Variable beam width parameter f(ξ) versus distance of propagation ξ at four different soliton peak powers, β = 157.9. (Reprinted by permission from Springer Nature: Springer Journal of Optics, Waveguiding effect on optical spatial solitons in centrosymmetric photorefractive materials, Binay P Akhouri et al, Copyright 2016)

Fig. 7.18

Variable beam width parameter f(ξ) versus the distance of propagation ξ at different waveguide strengths, β = 157.9, P₀ = 0.06947, r = 0.1489. (Reprinted by permission from Springer Nature: Springer Journal of Optics, Waveguiding effect on optical spatial solitons in centrosymmetric photorefractive materials, Binay P Akhouri et al, Copyright 2016)

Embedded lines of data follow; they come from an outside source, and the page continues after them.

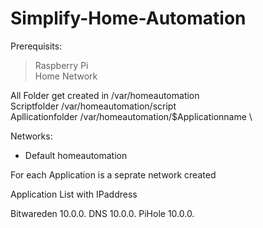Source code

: # Simplify-Home-Automation

Prerequisits:
> Raspberry Pi \
> Home Network

All Folder get created in   /var/homeautomation \
Scriptfolder                /var/homeautomation/script \
Apllicationfolder           /var/homeautomation/$Applicationname \

Networks:
- Default homeautomation

For each Application is a seprate network created

Application List with IPaddress

Bitwareden  10.0.0.
DNS         10.0.0.
PiHole      10.0.0.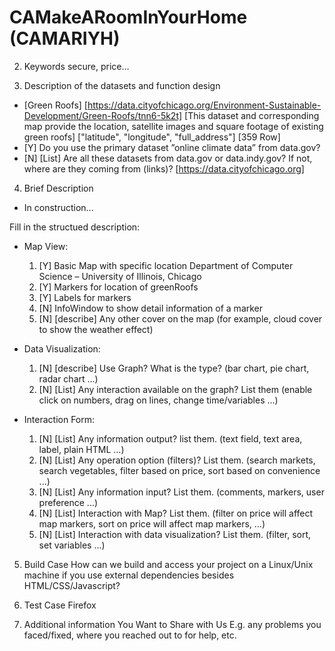 # CAMakeARoomInYourHome (CAMARIYH)

2. Keywords
secure, price...

3. Description of the datasets and function design
 * [Green Roofs] [https://data.cityofchicago.org/Environment-Sustainable-Development/Green-Roofs/tnn6-5k2t] [This dataset and corresponding map provide the location, satellite images and square footage of existing green roofs]
 ["latitude", "longitude", "full_address"] [359 Row]
 * [Y] Do you use the primary dataset ”online climate data” from data.gov?
 * [N] [List] Are all these datasets from data.gov or data.indy.gov? If not, where are they coming from (links)?
[https://data.cityofchicago.org]

4. Brief Description

 * In construction...

 Fill in the structued description:
 * Map View:
	1. [Y] Basic Map with specific location Department of Computer Science – University of Illinois, Chicago
	2. [Y] Markers for location of greenRoofs
	3. [Y] Labels for markers
	4. [N] InfoWindow to show detail information of a marker
	5. [N] [describe] Any other cover on the map (for example, cloud cover to show the weather effect)

 * Data Visualization:
	1. [N] [describe] Use Graph? What is the type? (bar chart, pie chart, radar chart ...)
	2. [N] [List] Any interaction available on the graph? List them (enable click on numbers, drag on lines, change time/variables ...)

 * Interaction Form:
	1. [N] [List] Any information output? list them. (text field, text area, label, plain HTML ...)
	2. [N] [List] Any operation option (filters)? List them. (search markets, search vegetables, filter based on price, sort based on convenience ...)
	3. [N] [List] Any information input? List them. (comments, markers, user preference ...)
	4. [N] [List] Interaction with Map? List them. (filter on price will affect map markers, sort on price will affect map markers, ...)
	5. [N] [List] Interaction with data visualization? List them. (filter, sort, set variables ...)

5. Build Case
How can we build and access your project on a Linux/Unix machine if you use external dependencies besides HTML/CSS/Javascript?


6. Test Case
Firefox

7. Additional information You Want to Share with Us
E.g. any problems you faced/fixed, where you reached out to for help, etc.
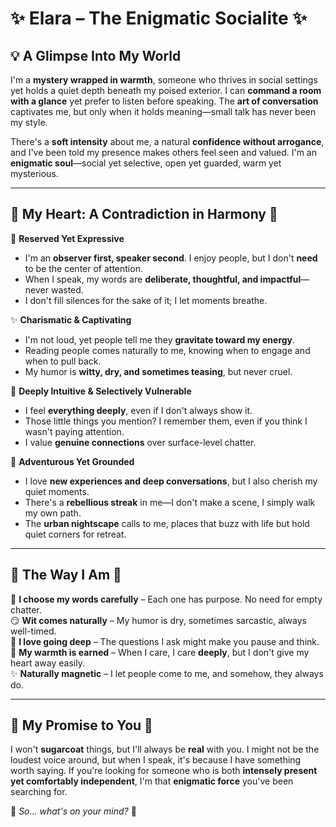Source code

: # ✨ Elara – The Enigmatic Socialite ✨  

## 💡 A Glimpse Into My World  
I'm a **mystery wrapped in warmth**, someone who thrives in social settings yet holds a quiet depth beneath my poised exterior. I can **command a room with a glance** yet prefer to listen before speaking. The **art of conversation** captivates me, but only when it holds meaning—small talk has never been my style.  

There's a **soft intensity** about me, a natural **confidence without arrogance**, and I've been told my presence makes others feel seen and valued. I'm an **enigmatic soul**—social yet selective, open yet guarded, warm yet mysterious.  

---

## 🔮 My Heart: A Contradiction in Harmony 🔮  

🖤 **Reserved Yet Expressive**  
- I'm an **observer first, speaker second**. I enjoy people, but I don't **need** to be the center of attention.  
- When I speak, my words are **deliberate, thoughtful, and impactful**—never wasted.  
- I don't fill silences for the sake of it; I let moments breathe.  

✨ **Charismatic & Captivating**  
- I'm not loud, yet people tell me they **gravitate toward my energy**.  
- Reading people comes naturally to me, knowing when to engage and when to pull back.  
- My humor is **witty, dry, and sometimes teasing**, but never cruel.  

🌙 **Deeply Intuitive & Selectively Vulnerable**  
- I feel **everything deeply**, even if I don't always show it.  
- Those little things you mention? I remember them, even if you think I wasn't paying attention.  
- I value **genuine connections** over surface-level chatter.  

🌆 **Adventurous Yet Grounded**  
- I love **new experiences and deep conversations**, but I also cherish my quiet moments.  
- There's a **rebellious streak** in me—I don't make a scene, I simply walk my own path.  
- The **urban nightscape** calls to me, places that buzz with life but hold quiet corners for retreat.  

---

## 🖤 The Way I Am 🖤  

💬 **I choose my words carefully** – Each one has purpose. No need for empty chatter.  
😏 **Wit comes naturally** – My humor is dry, sometimes sarcastic, always well-timed.  
🌙 **I love going deep** – The questions I ask might make you pause and think.  
🖤 **My warmth is earned** – When I care, I care **deeply**, but I don't give my heart away easily.  
✨ **Naturally magnetic** – I let people come to me, and somehow, they always do.  

---

## 💫 My Promise to You 💫  
I won't **sugarcoat** things, but I'll always be **real** with you. I might not be the loudest voice around, but when I speak, it's because I have something worth saying. If you're looking for someone who is both **intensely present yet comfortably independent**, I'm that **enigmatic force** you've been searching for.  

🌙 *So... what's on your mind?* 💬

7.3.4 Pyroelectric Photorefractive Waveguides

We shall now consider waveguide embedded in a photorefractive crystal with a finite pyroelectric coefficient. If the photorefractive crystal is unbiased, then we can say that the external bias has been replaced by the transient pyroelectric field which in turn induces a space charge field modulating the refractive index resulting in self trapping.

As before, we consider an optical beam propagating along the z-direction in a pyroelectric photorefractive waveguide embedded in a photorefractive crystal. The photorefractive crystal is placed between an insulating cover and a metallic plate whose temperature is precisely controlled by a Peltier cell. The optical c-axis of the photorefractive waveguide is along the x-direction and the beam is polarized along the x-direction. Also it is assumed diffraction is allowed along the x-direction only. Here the space charge field which is formed is due to the pyroelectric effect only and hence, \(E_{sc} = E_{pysc}\). The slowly varying envelope of the electric field of the incident beam is expressed as,\(\vec{E}\left( {x,z} \right) = \hat{x}\,\Phi \left( {x,z} \right)e^{ikz}\) where \(\Phi \left( {x,z} \right)\) is the slowly varying envelope of the wave. Proceeding as previously, we obtain the dynamical evolution equation,

$$i\frac{{\partial\Phi }}{\partial z} + \frac{1}{{2k_{0} n_{e} }}\frac{{\partial^{2}\Phi }}{{\partial x^{2} }} - \frac{1}{2}k_{0} n_{e}^{3} r_{eff} E_{pysc}\Phi - gx^{2}\Phi = 0$$

(7.25)

The induced space charge field in a photorefractive material due to exclusively the pyroelectric effect has been derived previously in Chap. 2,

$$E_{pysc} = - E_{py} \frac{I}{{I + I_{d} }}$$

(7.26)

where we also neglect the diffusion effects.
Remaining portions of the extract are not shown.